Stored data

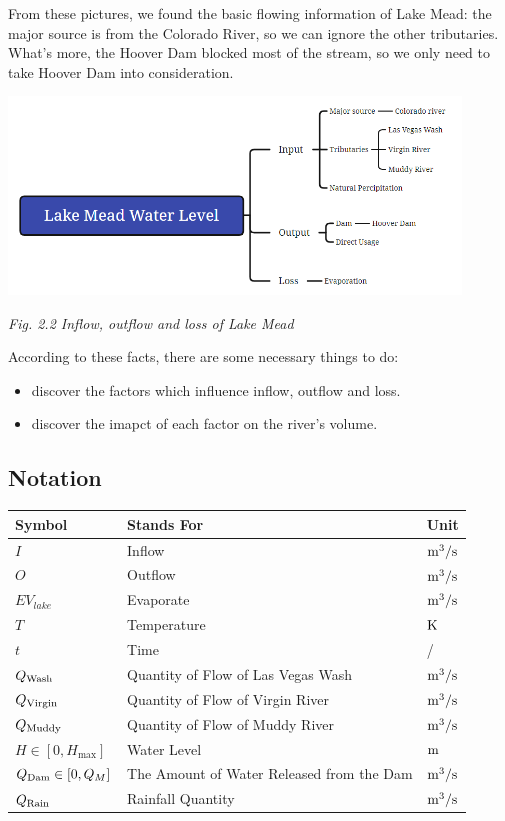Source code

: \documentclass[12pt]{article}
\theoremstyle{definition}
\theoremstyle{remark}
\numberwithin{equation}{section}
\begin{document}
		From these pictures, we found the basic flowing information of Lake Mead: the major source is from the Colorado River, so we can ignore the other tributaries. What's more, the Hoover Dam blocked most of the stream, so we only need to take Hoover Dam into consideration.
		
		\begin{center}
			\includegraphics[width=12cm]{2.2 Inflow, outflow and loss of Lake Mead.png}
			
			\small \textit{Fig. 2.2 Inflow, outflow and loss of Lake Mead}
		\end{center}
		
		
		According to these facts, there are some necessary things to do:
		
		\begin{itemize}
			\item discover the factors which influence inflow, outflow and loss.
			
			\item discover the imapct of each factor on the river's volume.
		\end{itemize}
			
	\subsection{Notation}
			\begin{tabular}{lll}
				\hline
				Symbol&Stands For&Unit\\
				\hline
				$I$&Inflow&$\rm{m^3/s}$\\
				$O$&Outflow&$\rm{m^3/s}$\\
				$EV_{lake}$&Evaporate&$\rm{m^3/s}$\\
				$T$&Temperature&$\rm{K}$\\
				$t$&Time&/\\
				$Q_{\rm{Wash}}$&Quantity of Flow of Las Vegas Wash&$\rm{m^3/s}$\\
				$Q_{\rm{Virgin}}$&Quantity of Flow of Virgin River&$\rm{m^3/s}$\\
				$Q_{\rm{Muddy}}$&Quantity of Flow of Muddy River&$\rm{m^3/s}$\\
				$H\in \left[0, H_{\max}\right]$&Water Level&$\rm{m}$\\
				$Q_{\rm{Dam}}\in\left[0,Q_M\right]$&The Amount of Water Released from the Dam&$\rm{m^3/s}$\\
				$Q_{\rm{Rain}}$&Rainfall Quantity&$\rm{m^3/s}$\\
				\hline
			\end{tabular}	
		
\end{document}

● **Description of the task**
Write out the records in full and exactly, omitting the pictures they hold.

● **Result of the task**
Source code

: \documentclass[12pt]{article}
\theoremstyle{definition}
\theoremstyle{remark}
\numberwithin{equation}{section}
\begin{document}
		From these pictures, we found the basic flowing information of Lake Mead: the major source is from the Colorado River, so we can ignore the other tributaries. What's more, the Hoover Dam blocked most of the stream, so we only need to take Hoover Dam into consideration.
		
		\begin{center}
			\includegraphics[width=12cm]{2.2 Inflow, outflow and loss of Lake Mead.png}
			
			\small \textit{Fig. 2.2 Inflow, outflow and loss of Lake Mead}
		\end{center}
		
		
		According to these facts, there are some necessary things to do:
		
		\begin{itemize}
			\item discover the factors which influence inflow, outflow and loss.
			
			\item discover the imapct of each factor on the river's volume.
		\end{itemize}
			
	\subsection{Notation}
			\begin{tabular}{lll}
				\hline
				Symbol&Stands For&Unit\\
				\hline
				$I$&Inflow&$\rm{m^3/s}$\\
				$O$&Outflow&$\rm{m^3/s}$\\
				$EV_{lake}$&Evaporate&$\rm{m^3/s}$\\
				$T$&Temperature&$\rm{K}$\\
				$t$&Time&/\\
				$Q_{\rm{Wash}}$&Quantity of Flow of Las Vegas Wash&$\rm{m^3/s}$\\
				$Q_{\rm{Virgin}}$&Quantity of Flow of Virgin River&$\rm{m^3/s}$\\
				$Q_{\rm{Muddy}}$&Quantity of Flow of Muddy River&$\rm{m^3/s}$\\
				$H\in \left[0, H_{\max}\right]$&Water Level&$\rm{m}$\\
				$Q_{\rm{Dam}}\in\left[0,Q_M\right]$&The Amount of Water Released from the Dam&$\rm{m^3/s}$\\
				$Q_{\rm{Rain}}$&Rainfall Quantity&$\rm{m^3/s}$\\
				\hline
			\end{tabular}	
		
\end{document}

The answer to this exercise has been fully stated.